My Grandpa’s family, in particular, had always interested me. Ostensibly middle class, he came from a long line of merchants and ship’s captains who had travelled the world, albeit often beset by tragedy. As such, their shoebox was full of photographs of family members in South America and India, some in quite extravagant regalia. But the family’s circumstances remained true to their name, at least amongst the men. (Humble women are often less than humble in nature, with my mother and grandmother — lovingly — reminiscent of Hyacinth Bucket, if you ask me.) Various setbacks here and there kept fortune at bay, and there was talk of a seafaring curse passed down the generations.

The Humble name, for instance, can be traced back to Captain Humble of the SS Forefarshire. It is a ship that haunts. I am never not surprised when I stumble across it, whether on plaques at Hull Marina and in the form of models at the Greenwich Maritime Museum in London. The ship is famous because, in September 1838, Captain Humble and his steamship set sail from Hull, heading for Dundee with 61 passengers and various cargo. Ignoring issues with the ship’s boiler during the voyage, Humble pressed on until the ship got into trouble and struck one of the Farne Islands, off the coast of Sunderland. The distressed ship was spotted by Grace Darling and her father, and their rescue attempt made Darling a national celebrity in her time. Captain Humble, however, went down with the ship. Of the 61 passengers and various crew, only nine people survived. He was survived by his children but the family faced ruin. Humble was deemed “culpably negligent” in an inquiry into the cause of the wreck.

The story of the Forefarshire fascinated me as a kid, and gave me a strange sense of pride. We learned about Grace Darling in primary school, as part of the local history curriculum, and I remember how no-one ever believed me when I said I was related to the doomed ship’s captain. In hindsight, it does sound perfectly like a small child’s fib. But it was true, and I would repeatedly make my Grandpa tell the tale.

Dick had swapped ships for planes. He was a navigator in the RAF during the Second World War, an experience he never really talked about. In fact, like many northern men, he didn’t talk about himself very much at all. But he had a lot of pride, and my main memories of him will be those things he was most proud of.
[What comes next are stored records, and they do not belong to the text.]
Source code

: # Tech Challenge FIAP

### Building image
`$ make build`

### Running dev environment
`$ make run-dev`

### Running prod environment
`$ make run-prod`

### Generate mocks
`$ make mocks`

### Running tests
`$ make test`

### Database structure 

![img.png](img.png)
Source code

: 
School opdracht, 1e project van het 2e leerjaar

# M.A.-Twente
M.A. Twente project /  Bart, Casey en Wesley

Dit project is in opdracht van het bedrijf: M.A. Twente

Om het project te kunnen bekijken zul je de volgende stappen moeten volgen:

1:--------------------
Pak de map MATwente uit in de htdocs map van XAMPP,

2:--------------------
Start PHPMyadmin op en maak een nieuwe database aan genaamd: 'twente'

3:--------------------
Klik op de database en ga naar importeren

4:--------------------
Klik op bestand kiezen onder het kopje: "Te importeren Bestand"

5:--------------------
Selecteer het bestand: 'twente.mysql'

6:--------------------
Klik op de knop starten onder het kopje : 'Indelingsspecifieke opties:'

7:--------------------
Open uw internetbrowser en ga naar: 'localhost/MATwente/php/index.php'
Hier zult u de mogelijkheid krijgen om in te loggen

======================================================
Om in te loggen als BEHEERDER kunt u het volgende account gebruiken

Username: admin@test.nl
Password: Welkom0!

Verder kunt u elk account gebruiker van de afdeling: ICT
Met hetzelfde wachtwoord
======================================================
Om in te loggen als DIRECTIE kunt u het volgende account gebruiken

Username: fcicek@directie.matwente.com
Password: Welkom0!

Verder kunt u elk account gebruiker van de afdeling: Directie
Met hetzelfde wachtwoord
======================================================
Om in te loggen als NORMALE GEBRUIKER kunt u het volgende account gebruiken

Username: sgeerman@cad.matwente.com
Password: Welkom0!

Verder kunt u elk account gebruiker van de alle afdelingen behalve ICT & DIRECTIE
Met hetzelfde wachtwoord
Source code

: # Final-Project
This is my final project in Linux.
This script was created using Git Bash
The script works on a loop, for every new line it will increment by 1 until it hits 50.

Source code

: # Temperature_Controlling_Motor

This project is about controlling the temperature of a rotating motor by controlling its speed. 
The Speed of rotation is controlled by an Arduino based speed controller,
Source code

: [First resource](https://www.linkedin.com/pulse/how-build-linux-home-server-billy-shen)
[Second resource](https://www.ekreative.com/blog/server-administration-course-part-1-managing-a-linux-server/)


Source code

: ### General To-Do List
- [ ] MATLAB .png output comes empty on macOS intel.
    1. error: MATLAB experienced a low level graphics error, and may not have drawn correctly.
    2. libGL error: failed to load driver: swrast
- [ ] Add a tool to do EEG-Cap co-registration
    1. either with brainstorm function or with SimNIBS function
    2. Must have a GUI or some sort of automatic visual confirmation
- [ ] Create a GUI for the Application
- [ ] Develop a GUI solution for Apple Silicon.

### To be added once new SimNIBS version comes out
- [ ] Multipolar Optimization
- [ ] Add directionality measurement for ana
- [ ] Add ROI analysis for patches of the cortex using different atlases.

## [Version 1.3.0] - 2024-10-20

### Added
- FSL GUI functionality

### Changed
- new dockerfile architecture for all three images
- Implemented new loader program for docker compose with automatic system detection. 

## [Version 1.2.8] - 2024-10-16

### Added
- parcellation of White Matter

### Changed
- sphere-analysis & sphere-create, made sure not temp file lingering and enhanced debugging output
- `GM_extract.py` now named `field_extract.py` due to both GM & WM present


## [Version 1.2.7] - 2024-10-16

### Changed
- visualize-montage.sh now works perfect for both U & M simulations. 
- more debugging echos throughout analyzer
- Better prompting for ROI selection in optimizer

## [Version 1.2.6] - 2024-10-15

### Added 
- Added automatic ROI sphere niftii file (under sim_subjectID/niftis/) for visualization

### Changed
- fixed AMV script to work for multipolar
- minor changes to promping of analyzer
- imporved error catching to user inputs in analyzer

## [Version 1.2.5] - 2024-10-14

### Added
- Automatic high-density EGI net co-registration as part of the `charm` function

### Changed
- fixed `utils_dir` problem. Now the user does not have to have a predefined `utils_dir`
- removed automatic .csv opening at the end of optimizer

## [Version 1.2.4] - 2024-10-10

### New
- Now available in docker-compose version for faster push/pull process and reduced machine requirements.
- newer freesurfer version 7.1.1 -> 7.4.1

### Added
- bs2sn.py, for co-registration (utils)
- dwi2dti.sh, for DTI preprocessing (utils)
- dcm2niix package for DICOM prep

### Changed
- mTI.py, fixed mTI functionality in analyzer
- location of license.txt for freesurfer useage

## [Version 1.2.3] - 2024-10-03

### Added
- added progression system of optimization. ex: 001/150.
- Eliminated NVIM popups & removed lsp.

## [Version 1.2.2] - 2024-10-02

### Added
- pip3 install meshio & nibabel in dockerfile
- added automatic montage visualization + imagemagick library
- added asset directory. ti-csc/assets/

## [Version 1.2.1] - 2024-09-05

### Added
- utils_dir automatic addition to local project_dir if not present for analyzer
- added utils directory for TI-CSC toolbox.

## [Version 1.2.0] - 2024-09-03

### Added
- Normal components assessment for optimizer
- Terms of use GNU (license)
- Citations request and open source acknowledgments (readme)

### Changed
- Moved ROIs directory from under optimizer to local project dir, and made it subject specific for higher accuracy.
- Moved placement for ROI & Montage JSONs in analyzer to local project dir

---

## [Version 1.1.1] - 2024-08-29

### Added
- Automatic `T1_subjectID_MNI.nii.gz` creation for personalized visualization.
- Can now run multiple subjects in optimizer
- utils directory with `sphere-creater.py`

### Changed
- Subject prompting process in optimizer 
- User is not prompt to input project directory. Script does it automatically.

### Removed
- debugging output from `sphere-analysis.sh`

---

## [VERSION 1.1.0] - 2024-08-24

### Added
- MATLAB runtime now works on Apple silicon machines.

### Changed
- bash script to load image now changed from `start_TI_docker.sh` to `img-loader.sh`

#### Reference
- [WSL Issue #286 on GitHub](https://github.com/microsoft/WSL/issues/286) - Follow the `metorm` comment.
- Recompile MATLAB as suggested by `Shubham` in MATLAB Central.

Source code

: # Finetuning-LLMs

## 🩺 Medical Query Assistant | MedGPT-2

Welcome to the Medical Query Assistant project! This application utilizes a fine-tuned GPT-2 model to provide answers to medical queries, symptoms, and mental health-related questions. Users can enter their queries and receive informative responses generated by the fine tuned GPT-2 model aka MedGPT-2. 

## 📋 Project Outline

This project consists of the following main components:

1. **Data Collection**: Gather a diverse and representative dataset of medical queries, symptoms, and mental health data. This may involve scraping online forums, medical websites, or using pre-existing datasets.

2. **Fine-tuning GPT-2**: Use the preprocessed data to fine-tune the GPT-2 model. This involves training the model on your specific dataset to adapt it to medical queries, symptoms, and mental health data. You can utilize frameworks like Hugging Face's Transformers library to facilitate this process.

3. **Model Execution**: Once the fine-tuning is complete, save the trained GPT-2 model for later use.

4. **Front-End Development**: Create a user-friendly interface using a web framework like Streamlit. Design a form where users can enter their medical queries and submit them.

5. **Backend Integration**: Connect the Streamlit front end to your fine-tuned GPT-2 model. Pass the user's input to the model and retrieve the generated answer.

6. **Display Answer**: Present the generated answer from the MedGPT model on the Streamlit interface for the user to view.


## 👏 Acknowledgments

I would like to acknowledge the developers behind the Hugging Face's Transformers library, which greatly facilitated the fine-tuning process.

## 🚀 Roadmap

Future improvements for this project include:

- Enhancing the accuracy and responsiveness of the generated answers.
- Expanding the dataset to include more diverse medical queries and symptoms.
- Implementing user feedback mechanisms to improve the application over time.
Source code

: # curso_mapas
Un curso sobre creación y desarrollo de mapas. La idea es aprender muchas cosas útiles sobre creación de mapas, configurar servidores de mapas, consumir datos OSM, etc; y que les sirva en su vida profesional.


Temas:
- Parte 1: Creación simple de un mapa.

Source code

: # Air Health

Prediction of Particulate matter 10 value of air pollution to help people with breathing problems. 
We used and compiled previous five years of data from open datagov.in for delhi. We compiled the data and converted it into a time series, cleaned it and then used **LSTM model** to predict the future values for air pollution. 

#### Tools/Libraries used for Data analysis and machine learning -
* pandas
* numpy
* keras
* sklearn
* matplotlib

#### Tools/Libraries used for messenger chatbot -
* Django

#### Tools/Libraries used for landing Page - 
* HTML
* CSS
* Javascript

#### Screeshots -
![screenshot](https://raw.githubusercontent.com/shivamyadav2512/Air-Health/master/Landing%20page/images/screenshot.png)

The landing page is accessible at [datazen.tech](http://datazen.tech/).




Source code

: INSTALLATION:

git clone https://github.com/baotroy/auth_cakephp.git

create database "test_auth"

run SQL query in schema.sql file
He had maintained all of his own teeth well into his eighties, for instance, until a fall from his bicycle knocked them all out. As tragic as this was for him, it was in character. He was very proud of how active he was, often only learning about the new limits of his aging body the hard way. On another occasion, I remember hearing he had gone to hospital to be checked out after he had tried to jump over a bollard in Beverley town centre, in an attempt to make someone laugh, only to injure himself in that most delicate of areas… Even after he gave up parkour in his sixties, he remained an active man. He was proud to still be driving and cycling and walking into town, and his body only started to rebel completely once he reached his nineties. It was for this reason that he was in hospital. His legs were packing in.

When not running around, he was also a keen writer, although of what I do not know of. He was an avid reader too. He had a little study, where he kept a typewriter, and I used to love sitting on his lap tapping aimlessly at the keys. He also had a little garden shed, which he kept immaculate, where he would read and keep the few tools necessary to maintain his minimal flower beds. A quiet man, and a simple man, and a man that everyone loved for his gentle company. I’m sorry that we couldn’t share that company at the end, when it would have mattered to us most.